Former White House counsel blasts Obama’s ‘unlawful’ unilateral Medicare changes

Sarah Hurtubise | Reporter

Unilateral changes to health care law don’t stop at Obamacare: a legal analysis is calling the administration’s changes to Medicare “not just bad policy,” but “unlawful.”

In January, Health and Human Services proposed a rule change to give itself power to interfere in private negotiations between pharmacies and prescription drug plan sponsors under the Medicare prescription drug benefit. A legal opinion from Boyden Gray & Associates LLC, released Tuesday, finds that the attempt changes Congress’s intent.

Gray was White House counsel under President George H.W. Bush.

After Republicans won a prolonged Senate struggle over what was seen as federal price-fixing, the Medicare Modernization Act of 2003 strictly banned HHS from entering into negotiations amongst drugs manufacturers, pharmacies and prescription drug plan (PDP) sponsors.

Democrats favored federal intervention in the program and have tried to amend the statute several times since, but the text of the law remains unchanged.

HHS “may not interfere with the negotiations between drug manufacturers and pharmacies and PDP [prescription drug plan] sponsors,” according to the statute. But HHS’ proposed rule change asserts to interfere between pharmacies and prescription drug plan sponsors, just not between drug manufacturers and either of the two remaining parties.

Boyden Gray’s analysis, commissioned by free-market think tank American Action forum, found this doesn’t hold up with Congress’ intent.

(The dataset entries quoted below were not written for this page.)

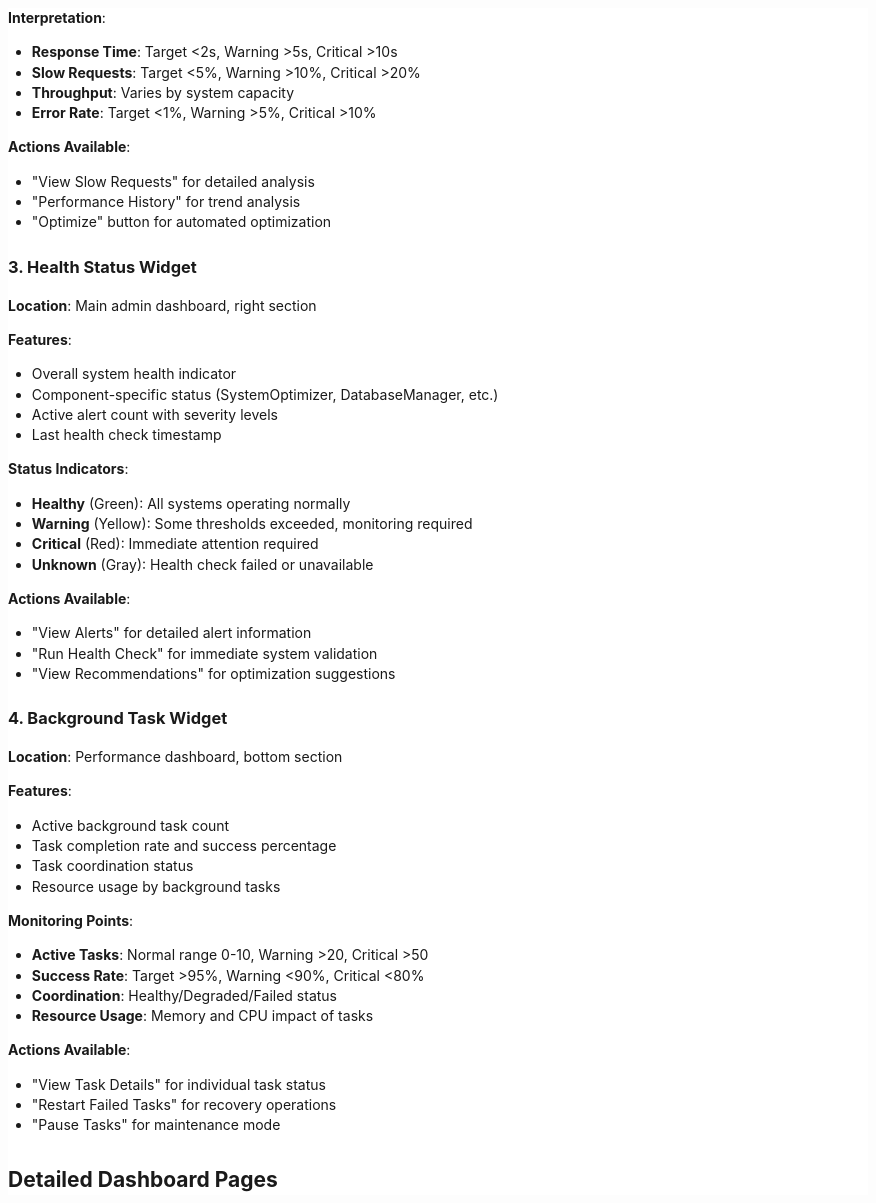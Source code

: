 **Interpretation**:
- **Response Time**: Target <2s, Warning >5s, Critical >10s
- **Slow Requests**: Target <5%, Warning >10%, Critical >20%
- **Throughput**: Varies by system capacity
- **Error Rate**: Target <1%, Warning >5%, Critical >10%

**Actions Available**:
- "View Slow Requests" for detailed analysis
- "Performance History" for trend analysis
- "Optimize" button for automated optimization

### 3. Health Status Widget

**Location**: Main admin dashboard, right section

**Features**:
- Overall system health indicator
- Component-specific status (SystemOptimizer, DatabaseManager, etc.)
- Active alert count with severity levels
- Last health check timestamp

**Status Indicators**:
- **Healthy** (Green): All systems operating normally
- **Warning** (Yellow): Some thresholds exceeded, monitoring required
- **Critical** (Red): Immediate attention required
- **Unknown** (Gray): Health check failed or unavailable

**Actions Available**:
- "View Alerts" for detailed alert information
- "Run Health Check" for immediate system validation
- "View Recommendations" for optimization suggestions

### 4. Background Task Widget

**Location**: Performance dashboard, bottom section

**Features**:
- Active background task count
- Task completion rate and success percentage
- Task coordination status
- Resource usage by background tasks

**Monitoring Points**:
- **Active Tasks**: Normal range 0-10, Warning >20, Critical >50
- **Success Rate**: Target >95%, Warning <90%, Critical <80%
- **Coordination**: Healthy/Degraded/Failed status
- **Resource Usage**: Memory and CPU impact of tasks

**Actions Available**:
- "View Task Details" for individual task status
- "Restart Failed Tasks" for recovery operations
- "Pause Tasks" for maintenance mode

## Detailed Dashboard Pages

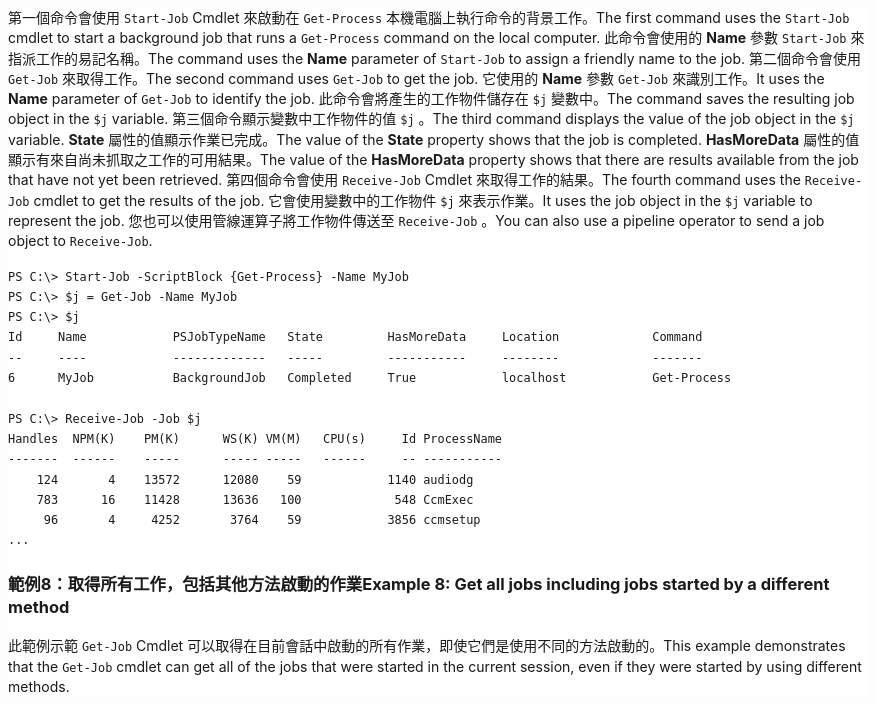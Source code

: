 <span data-ttu-id="f72ec-158">第一個命令會使用 `Start-Job` Cmdlet 來啟動在 `Get-Process` 本機電腦上執行命令的背景工作。</span><span class="sxs-lookup"><span data-stu-id="f72ec-158">The first command uses the `Start-Job` cmdlet to start a background job that runs a `Get-Process` command on the local computer.</span></span> <span data-ttu-id="f72ec-159">此命令會使用的 **Name** 參數 `Start-Job` 來指派工作的易記名稱。</span><span class="sxs-lookup"><span data-stu-id="f72ec-159">The command uses the **Name** parameter of `Start-Job` to assign a friendly name to the job.</span></span> <span data-ttu-id="f72ec-160">第二個命令會使用 `Get-Job` 來取得工作。</span><span class="sxs-lookup"><span data-stu-id="f72ec-160">The second command uses `Get-Job` to get the job.</span></span> <span data-ttu-id="f72ec-161">它使用的 **Name** 參數 `Get-Job` 來識別工作。</span><span class="sxs-lookup"><span data-stu-id="f72ec-161">It uses the **Name** parameter of `Get-Job` to identify the job.</span></span> <span data-ttu-id="f72ec-162">此命令會將產生的工作物件儲存在 `$j` 變數中。</span><span class="sxs-lookup"><span data-stu-id="f72ec-162">The command saves the resulting job object in the `$j` variable.</span></span> <span data-ttu-id="f72ec-163">第三個命令顯示變數中工作物件的值 `$j` 。</span><span class="sxs-lookup"><span data-stu-id="f72ec-163">The third command displays the value of the job object in the `$j` variable.</span></span> <span data-ttu-id="f72ec-164">**State** 屬性的值顯示作業已完成。</span><span class="sxs-lookup"><span data-stu-id="f72ec-164">The value of the **State** property shows that the job is completed.</span></span> <span data-ttu-id="f72ec-165">**HasMoreData** 屬性的值顯示有來自尚未抓取之工作的可用結果。</span><span class="sxs-lookup"><span data-stu-id="f72ec-165">The value of the **HasMoreData** property shows that there are results available from the job that have not yet been retrieved.</span></span> <span data-ttu-id="f72ec-166">第四個命令會使用 `Receive-Job` Cmdlet 來取得工作的結果。</span><span class="sxs-lookup"><span data-stu-id="f72ec-166">The fourth command uses the `Receive-Job` cmdlet to get the results of the job.</span></span> <span data-ttu-id="f72ec-167">它會使用變數中的工作物件 `$j` 來表示作業。</span><span class="sxs-lookup"><span data-stu-id="f72ec-167">It uses the job object in the `$j` variable to represent the job.</span></span> <span data-ttu-id="f72ec-168">您也可以使用管線運算子將工作物件傳送至 `Receive-Job` 。</span><span class="sxs-lookup"><span data-stu-id="f72ec-168">You can also use a pipeline operator to send a job object to `Receive-Job`.</span></span>

```
PS C:\> Start-Job -ScriptBlock {Get-Process} -Name MyJob
PS C:\> $j = Get-Job -Name MyJob
PS C:\> $j
Id     Name            PSJobTypeName   State         HasMoreData     Location             Command
--     ----            -------------   -----         -----------     --------             -------
6      MyJob           BackgroundJob   Completed     True            localhost            Get-Process

PS C:\> Receive-Job -Job $j
Handles  NPM(K)    PM(K)      WS(K) VM(M)   CPU(s)     Id ProcessName
-------  ------    -----      ----- -----   ------     -- -----------
    124       4    13572      12080    59            1140 audiodg
    783      16    11428      13636   100             548 CcmExec
     96       4     4252       3764    59            3856 ccmsetup
...
```


### <span data-ttu-id="f72ec-169">範例8：取得所有工作，包括其他方法啟動的作業</span><span class="sxs-lookup"><span data-stu-id="f72ec-169">Example 8: Get all jobs including jobs started by a different method</span></span>

<span data-ttu-id="f72ec-170">此範例示範 `Get-Job` Cmdlet 可以取得在目前會話中啟動的所有作業，即使它們是使用不同的方法啟動的。</span><span class="sxs-lookup"><span data-stu-id="f72ec-170">This example demonstrates that the `Get-Job` cmdlet can get all of the jobs that were started in the current session, even if they were started by using different methods.</span></span>
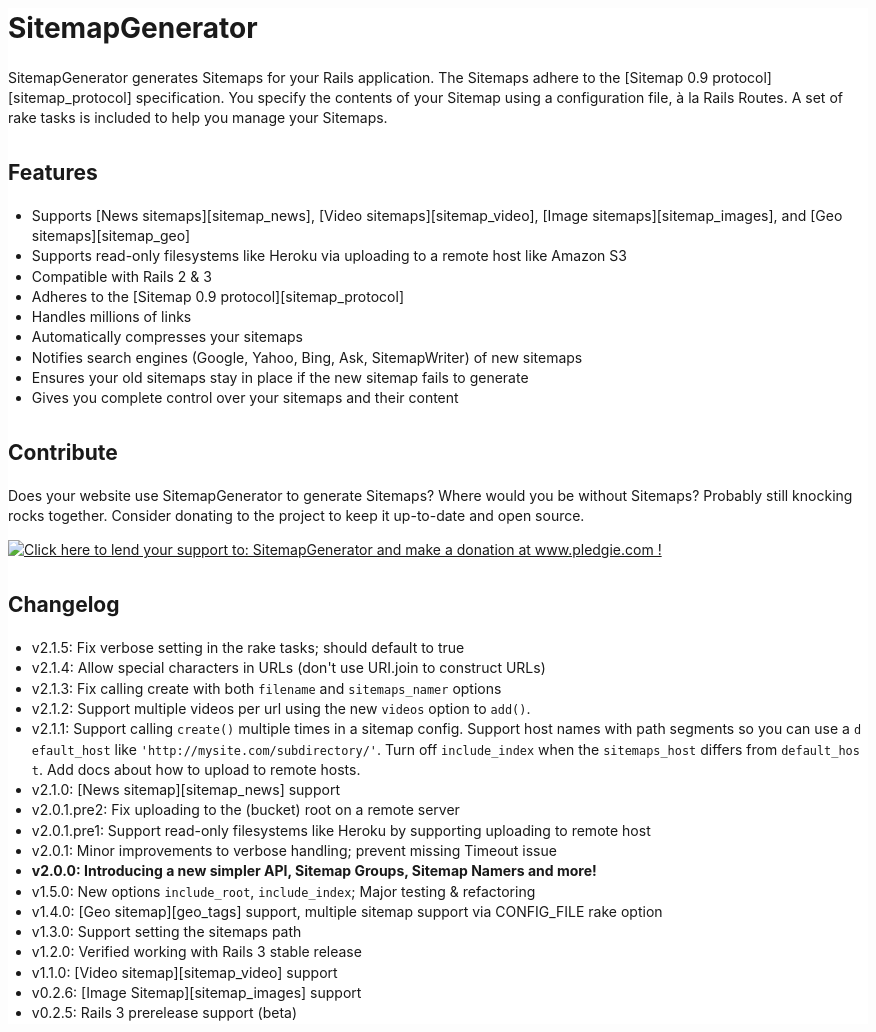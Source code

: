 SitemapGenerator
================

SitemapGenerator generates Sitemaps for your Rails application.  The Sitemaps adhere to the [Sitemap 0.9 protocol][sitemap_protocol] specification.  You specify the contents of your Sitemap using a configuration file, à la Rails Routes.  A set of rake tasks is included to help you manage your Sitemaps.

Features
-------

- Supports [News sitemaps][sitemap_news], [Video sitemaps][sitemap_video], [Image sitemaps][sitemap_images], and [Geo sitemaps][sitemap_geo]
- Supports read-only filesystems like Heroku via uploading to a remote host like Amazon S3
- Compatible with Rails 2 & 3
- Adheres to the [Sitemap 0.9 protocol][sitemap_protocol]
- Handles millions of links
- Automatically compresses your sitemaps
- Notifies search engines (Google, Yahoo, Bing, Ask, SitemapWriter) of new sitemaps
- Ensures your old sitemaps stay in place if the new sitemap fails to generate
- Gives you complete control over your sitemaps and their content

Contribute
-------

Does your website use SitemapGenerator to generate Sitemaps?  Where would you be without Sitemaps?  Probably still knocking rocks together.  Consider donating to the project to keep it up-to-date and open source.

<a href='http://www.pledgie.com/campaigns/15267'><img alt='Click here to lend your support to: SitemapGenerator and make a donation at www.pledgie.com !' src='http://pledgie.com/campaigns/15267.png?skin_name=chrome' border='0' /></a>

Changelog
-------

- v2.1.5: Fix verbose setting in the rake tasks; should default to true
- v2.1.4: Allow special characters in URLs (don't use URI.join to construct URLs)
- v2.1.3: Fix calling create with both `filename` and `sitemaps_namer` options
- v2.1.2: Support multiple videos per url using the new `videos` option to `add()`.
- v2.1.1: Support calling `create()` multiple times in a sitemap config.  Support host names with path segments so you can use a `default_host` like `'http://mysite.com/subdirectory/'`.  Turn off `include_index` when the `sitemaps_host` differs from `default_host`.  Add docs about how to upload to remote hosts.
- v2.1.0: [News sitemap][sitemap_news] support
- v2.0.1.pre2: Fix uploading to the (bucket) root on a remote server
- v2.0.1.pre1: Support read-only filesystems like Heroku by supporting uploading to remote host
- v2.0.1: Minor improvements to verbose handling; prevent missing Timeout issue
- **v2.0.0: Introducing a new simpler API, Sitemap Groups, Sitemap Namers and more!**
- v1.5.0: New options `include_root`, `include_index`; Major testing & refactoring
- v1.4.0: [Geo sitemap][geo_tags] support, multiple sitemap support via CONFIG_FILE rake option
- v1.3.0: Support setting the sitemaps path
- v1.2.0: Verified working with Rails 3 stable release
- v1.1.0: [Video sitemap][sitemap_video] support
- v0.2.6: [Image Sitemap][sitemap_images] support
- v0.2.5: Rails 3 prerelease support (beta)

“HHS’s effort to revise the Act is not just bad policy — it is unlawful,” the opinion concluded. “HHS’s novel ‘interpretation’ of the Act’s noninterference provision is unsupported by the Act’s text and history.”

“The deals negotiated between PDP networks and pharmacies may be saving the nation billions of dollars,” Boyden Gray found (emphasis in original). “One recent study found that PDP’s ‘[p]referred pharmacy network plans are estimated to reduce federal Medicare spending by approximately $870 million in 2014,’ and in the next decade ‘preferred pharmacy network plans are estimated to reduce federal Medicare spending by $7.9 to $9.3 billion.”

American Action Forum health policy expert Emily Egan told The Daily Caller News Foundation that the change, legal or not, would end in increased costs for seniors using Medicare Part D.

Sponsors have negotiated exclusive contracts for lowest prices with certain pharmacies, which sell Part D-covered drugs at lower prices to consumers and make up their profit loss with increased volume of patients. But HHS’s proposal would require sponsors to offer the deal to all pharmacies, negating the deal and driving prices up for all Medicare customers in the end, Egan said.

Hundreds of business and health policy groups, including the Association of Community Cancer Centers, the Chamber of Commerce and the AIDS Institute, said last week the proposal “threatens to disrupt the positive effect [Medicare Part D] is having on beneficiaries’ health and the Medicare program as a whole.”

While the policy implications have been hotly debated for over a decade, the lawfulness of the rule change is straightforward, according to Boyden Gray.

“HHS should withdraw the proposed rule. And if HHS persists with this new policy by promulgating it as a final rule, then the federal courts should vacate it.”